For any values of $L_1$, $L_2$ and $L_3$, whether equal or not, there is a sequence $a_{nm}$ achieving your three limit requirements. The reason is that $\lim_n a_{nn}=L_1$ only refers to the entries on the diagonal, $\lim_n\lim_m a_{nm}=L_2$ only depends on entries above the diagonal, and $\lim_m\lim_n a_{nm}=L_3$ only depends on entries below the diagonal. We could simply let $a_{nm}$ be $L_1$ when $n=m$ and $L_2$ when $n\lt m$ and $L_3$ when $n\gt m$. You may similarly ask independently for any of the three limits not to exist, without affecting the other limits, simply by modifying the values of $a_{nm}$ only in the appropriate region (that is, either on, above, or below the diagonal). So in general, knowing any two of the three limits tells you nothing about the third limit or whether it exists. 
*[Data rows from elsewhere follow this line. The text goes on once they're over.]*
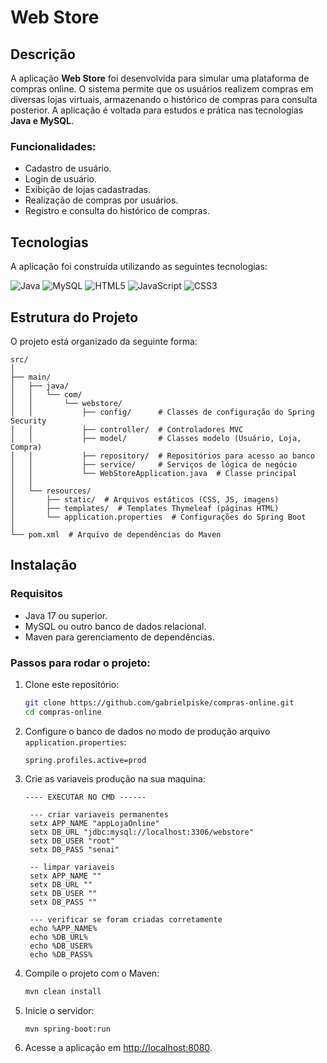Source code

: # Web Store

## Descrição

A aplicação **Web Store** foi desenvolvida para simular uma plataforma de compras online. O sistema permite que os usuários realizem compras em diversas lojas virtuais, armazenando o histórico de compras para consulta posterior. A aplicação é voltada para estudos e prática nas tecnologias **Java e MySQL**.

### Funcionalidades:
- Cadastro de usuário.
- Login de usuário.
- Exibição de lojas cadastradas.
- Realização de compras por usuários.
- Registro e consulta do histórico de compras.

## Tecnologias

A aplicação foi construída utilizando as seguintes tecnologias:

![Java](https://img.shields.io/badge/Java-ED8B00?style=flat&logo=java&logoColor=white)
![MySQL](https://img.shields.io/badge/MySQL-4479A1?style=flat&logo=mysql&logoColor=white)
![HTML5](https://img.shields.io/badge/HTML5-E34F26?style=flat&logo=html5&logoColor=white)
![JavaScript](https://img.shields.io/badge/JavaScript-F7DF1E?style=flat&logo=javascript&logoColor=black)
![CSS3](https://img.shields.io/badge/CSS3-1572B6?style=flat&logo=css3&logoColor=white)

## Estrutura do Projeto

O projeto está organizado da seguinte forma:

```
src/
│
├── main/
│   ├── java/
│   │   └── com/
│   │       └── webstore/
│   │           ├── config/      # Classes de configuração do Spring Security
│   │           ├── controller/  # Controladores MVC
│   │           ├── model/       # Classes modelo (Usuário, Loja, Compra)
│   │           ├── repository/  # Repositórios para acesso ao banco
│   │           ├── service/     # Serviços de lógica de negócio
│   │           └── WebStoreApplication.java  # Classe principal
│   │
│   └── resources/
│       ├── static/  # Arquivos estáticos (CSS, JS, imagens)
│       ├── templates/  # Templates Thymeleaf (páginas HTML)
│       └── application.properties  # Configurações do Spring Boot
│
└── pom.xml  # Arquivo de dependências do Maven
```

## Instalação

### Requisitos

- Java 17 ou superior.
- MySQL ou outro banco de dados relacional.
- Maven para gerenciamento de dependências.

### Passos para rodar o projeto:

1. Clone este repositório:

   ```bash
   git clone https://github.com/gabrielpiske/compras-online.git
   cd compras-online
   ```

2. Configure o banco de dados no modo de produção arquivo `application.properties`:

   ```properties
   spring.profiles.active=prod
   ```

3. Crie as variaveis produção na sua maquina:

   ```properties
   ---- EXECUTAR NO CMD ------

    --- criar variaveis permanentes
    setx APP_NAME "appLojaOnline"
    setx DB_URL "jdbc:mysql://localhost:3306/webstore"
    setx DB_USER "root"
    setx DB_PASS "senai"
    
    -- limpar variaveis
    setx APP_NAME ""
    setx DB_URL ""
    setx DB_USER ""
    setx DB_PASS ""
    
    --- verificar se foram criadas corretamente
    echo %APP_NAME%
    echo %DB_URL%
    echo %DB_USER%
    echo %DB_PASS%
   ```

3. Compile o projeto com o Maven:

   ```bash
   mvn clean install
   ```

4. Inicie o servidor:

   ```bash
   mvn spring-boot:run
   ```

5. Acesse a aplicação em [http://localhost:8080](http://localhost:8080).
But meanwhile, you can get $L_1=L_2$ if you know something about how fast the two limits converge. What you need to know, of course, is that $a_{nn}$ becomes sufficiently close to both limits, and one can easily invent criteria that will ensure this. But if you think about it, such requirements amount merely to a restatement of the equality of the limits, and so they will probably be unsatisfying.